Les chiffres ne nous disent pas tout

L’une des principales résultantes de la prise de pouvoir du Digital dans le marketing est l’accès à un volume sans précédent de chiffres.

Si les mathématiques et les nombres ont toujours fait partie du quotidien de tout marketeer qui se respecte, jamais nous n’avions eu autant d’outils et de data en main pour comprendre notre métier qu’à l’heure actuelle. Et pourtant: jamais les marques et leurs consommateurs n’ont semblé être si déconnectés et ne plus se comprendre.

Force est donc de constater que, entre collecter les chiffres et les utiliser à bon escient, il existe un vrai écart à combler. Et il semblerait que les data, les rapports statistiques et les analyses qui remplissent à longueur de journée nos boites mails ne nous disent pas tout.

Numbers don’t lie…right?

Au même titre que les marketeers, le sport US raffole de chiffres et de stats en tous genres. Que ce soit le base-ball,  le Foot US, ou la NBA,  les stats occupent une place centrale dans la manière dont les Américains consomment et parlent de leur(s) sport(s). Avec comme conséquence que les analystes et statisticiens en tout genre sont des profils extrêmement prisés, que ce soit du côté des medias ou des équipes elles-mêmes bien évidemment,  la NBA employant à ce jour plus de 100 data analysts et experts en advanced stats.
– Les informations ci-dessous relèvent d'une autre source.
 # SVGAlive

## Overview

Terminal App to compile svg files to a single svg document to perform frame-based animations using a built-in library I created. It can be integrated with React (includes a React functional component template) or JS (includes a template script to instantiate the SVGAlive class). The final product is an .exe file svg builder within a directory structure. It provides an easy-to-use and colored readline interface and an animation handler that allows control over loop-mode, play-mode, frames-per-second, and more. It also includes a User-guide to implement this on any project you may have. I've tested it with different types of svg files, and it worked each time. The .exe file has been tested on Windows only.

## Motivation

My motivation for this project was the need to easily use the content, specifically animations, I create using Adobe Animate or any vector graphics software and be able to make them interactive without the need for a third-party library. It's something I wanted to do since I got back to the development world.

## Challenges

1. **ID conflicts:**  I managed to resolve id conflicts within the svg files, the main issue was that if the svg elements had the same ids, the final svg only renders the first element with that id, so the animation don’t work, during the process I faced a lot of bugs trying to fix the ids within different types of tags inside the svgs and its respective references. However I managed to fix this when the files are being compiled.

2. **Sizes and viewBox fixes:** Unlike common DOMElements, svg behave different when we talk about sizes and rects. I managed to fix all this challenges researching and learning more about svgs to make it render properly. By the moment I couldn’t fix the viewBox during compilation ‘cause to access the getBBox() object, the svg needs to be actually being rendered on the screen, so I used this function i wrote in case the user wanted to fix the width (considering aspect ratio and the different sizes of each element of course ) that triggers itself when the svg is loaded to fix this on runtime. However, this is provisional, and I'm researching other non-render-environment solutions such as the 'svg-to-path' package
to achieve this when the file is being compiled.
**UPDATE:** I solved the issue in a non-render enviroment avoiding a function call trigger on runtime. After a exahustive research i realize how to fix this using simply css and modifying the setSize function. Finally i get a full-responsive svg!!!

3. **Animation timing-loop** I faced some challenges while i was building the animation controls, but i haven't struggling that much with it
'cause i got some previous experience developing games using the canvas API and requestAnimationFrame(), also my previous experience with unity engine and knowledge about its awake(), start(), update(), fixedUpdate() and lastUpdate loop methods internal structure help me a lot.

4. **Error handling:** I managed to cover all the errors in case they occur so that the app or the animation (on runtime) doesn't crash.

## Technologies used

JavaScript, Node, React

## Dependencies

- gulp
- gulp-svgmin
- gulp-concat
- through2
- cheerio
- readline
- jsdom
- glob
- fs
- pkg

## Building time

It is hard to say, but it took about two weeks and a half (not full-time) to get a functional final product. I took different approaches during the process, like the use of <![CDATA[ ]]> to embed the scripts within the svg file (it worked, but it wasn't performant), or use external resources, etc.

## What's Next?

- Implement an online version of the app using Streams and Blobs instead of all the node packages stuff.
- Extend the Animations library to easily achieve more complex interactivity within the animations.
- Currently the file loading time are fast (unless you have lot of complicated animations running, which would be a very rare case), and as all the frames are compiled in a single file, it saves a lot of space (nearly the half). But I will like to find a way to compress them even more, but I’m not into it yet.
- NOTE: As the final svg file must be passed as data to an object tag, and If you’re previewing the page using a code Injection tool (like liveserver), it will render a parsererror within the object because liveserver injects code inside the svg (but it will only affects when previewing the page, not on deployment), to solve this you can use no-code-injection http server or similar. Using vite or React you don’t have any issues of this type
Toutefois, malgré l’afflux d’informations, la qualité des analyses et analystes, et le temps et l’énergie investie à disséquer et utiliser toutes ces infos, certaines choses restent du domaine de l’indéchiffrable. Comme par exemple: mesurer l’efficacité défensive d’une équipe NBA.

L’incongruité du cas Ben Simmons

Comme tout sport d’équipe, le basket-ball se divise en 2 phases: l’attaque et la défense. Et, bien que l’accent soit souvent mis sur les scores et les points marqués, les experts NBA s’accordent pour dire qu’une bonne défense est la condition sine qua non pour avoir une chance de survire aux play-offs, où le rythme des matches se ralentit et où chaque possession de balle décider du sort d’une équipe. D’ailleurs, un des dictions les plus populaires en NBA nous dit que “Offense wins games. Defense wins championships”.  

Mais malgré l’importance et la place qu’occupe la défense, et malgré le volume  de data et la qualité des analyses statistiques, comprendre et de modéliser l’impact défensif des joueurs et des équipes relève de l’impossible.

Prenons l’exemple de Ben Simmons. 

Il fait partie des favoris pour être élu “Defensive Player of the Year” cette année.

Il a été sélectionné dans la “All NBA Defensive team” l’année dernière (=l’équipe rassemblant les meilleurs défenseurs de la ligue).

Et sa combinaison taille – puissance – vitesse fait de lui l’un des seuls (le seul?) joueurs capables de défendre aussi  bien sur les meneurs de petite taille que sur les pivots de plus de 2m10.

Et pourtant.

Quand on se plonge dans les chiffres qui mesurent l’impact défensif individuel des joueurs, et le modèle statistique d’ESPN, Ben Simmons n’est pas dans le top 10. Ni même dans le top 25. Ou le top 50. Il est, à l’heure actuelle, le…241ème “meilleur” défenseur de la ligue (en date du 4 mars 2021):

(source: http://www.espn.com/nba/statistics/rpm/_/sort/DRPM)

Micro vs Macro

Il est étonnant de constater qu’une ligue qui a fait de l’aspect chiffré et des data un rouage essentiel de son fonctionnement (je reviendrai dans un autre article sur la manière dont les datas ont révolutionné le jeu) soit malgré tout incapable de mesurer un élément ayant un tel impact sur ses résultats.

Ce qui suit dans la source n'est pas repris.